そのすべてにリアクションを返せているわけではありませんが、全部目を通して活力に変えさせていただいております。
善逸VS緑谷、決着です。
パァンと空気が裂ける音と共に両者の距離が離れる。パンチを手刀でいなされたその構図は速度、威力共に比較にならないがどこか開幕の格付けを彷彿とさせるものだ。

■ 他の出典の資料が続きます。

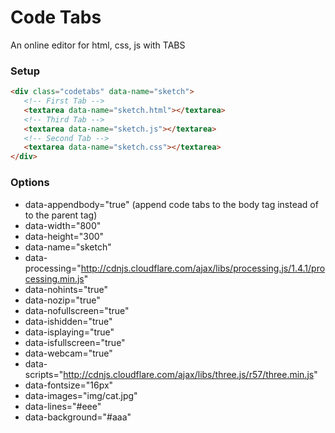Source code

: # Code Tabs

An online editor for html, css, js with TABS

### Setup

```html
<div class="codetabs" data-name="sketch">
   <!-- First Tab -->
   <textarea data-name="sketch.html"></textarea>
   <!-- Third Tab -->
   <textarea data-name="sketch.js"></textarea>
   <!-- Second Tab -->
   <textarea data-name="sketch.css"></textarea>
</div>
```

### Options

- data-appendbody="true"
(append code tabs to the body tag instead of to the parent tag)
- data-width="800"
- data-height="300"
- data-name="sketch"
- data-processing="http://cdnjs.cloudflare.com/ajax/libs/processing.js/1.4.1/processing.min.js"
- data-nohints="true"
- data-nozip="true"
- data-nofullscreen="true"
- data-ishidden="true"
- data-isplaying="true"
- data-isfullscreen="true"
- data-webcam="true"
- data-scripts="http://cdnjs.cloudflare.com/ajax/libs/three.js/r57/three.min.js"
- data-fontsize="16px"
- data-images="img/cat.jpg"
- data-lines="#eee"
- data-background="#aaa"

全身を汗みずくにしフィールドにぽたぽたと汗を垂らす緑谷に対し、ゆらりと脱力した佇まいで息すら乱していない善逸は三分前の醜態さえ記憶領域からさっぱり消去すれば百戦錬磨の強者の風格が漂っていると言えた。
「ふうん、なるほどな。緑谷」
「ぜぇ……ぜぇ……な、なに?」
「どうしてこうなっているかわかるか?」
(どうして? どうしてもこうしても何もかも違い過ぎる。いや、パワーは合わせてくれてるのを感じる! ともすれば僕の方がやや強いくらいだ。でも練度が違い過ぎる!
判断の速度もずば抜けているし、動きのキレも我妻くんの方が圧倒的に上だ。それに“個性”として区分されるほどに優れた聴覚! 甘く見ていた。視覚と同等以上の感覚器官があちら側にあるというのは厄介過ぎる。目で動いてからでは間に合わない攻撃にも余裕をもって対応されるし、まるでこっちの思考を徐々に読み解いているかのように予測と誘導に対処され始めている。かっちゃんの『見てから動いて間に合う反応速度』とは似て非なる対応速度の脅威だ。
いや違う! 勝てない言い訳を探すな。理由はわからないけど我妻くんはこちらの実力を伸ばすことに心を砕いてくれている。短い付き合いだけどわかる。我妻くんはこちらを嬲って愉悦に浸るような人じゃない。信じて、考えろ! 『どうしようもない何か』じゃなくて『見つけるべき課題』があるはずなんだ。考えろ、考えろ、考え……)
人間の頭部は体重の一割程度だが、酸素の消費量は二割を超えると言われている。
ヒーローオタク活動に起因する豊富な知識、いかなる状況でも思考を休めない臆病で粘着質な性分。この二つこそが緑谷の強さを支える重要なファクターだが、“個性”による全身強化という慣れない身体の遣い方をした彼の体内からは酸素が完全に枯渇しており、もはや強みが生かせない状態となっていた。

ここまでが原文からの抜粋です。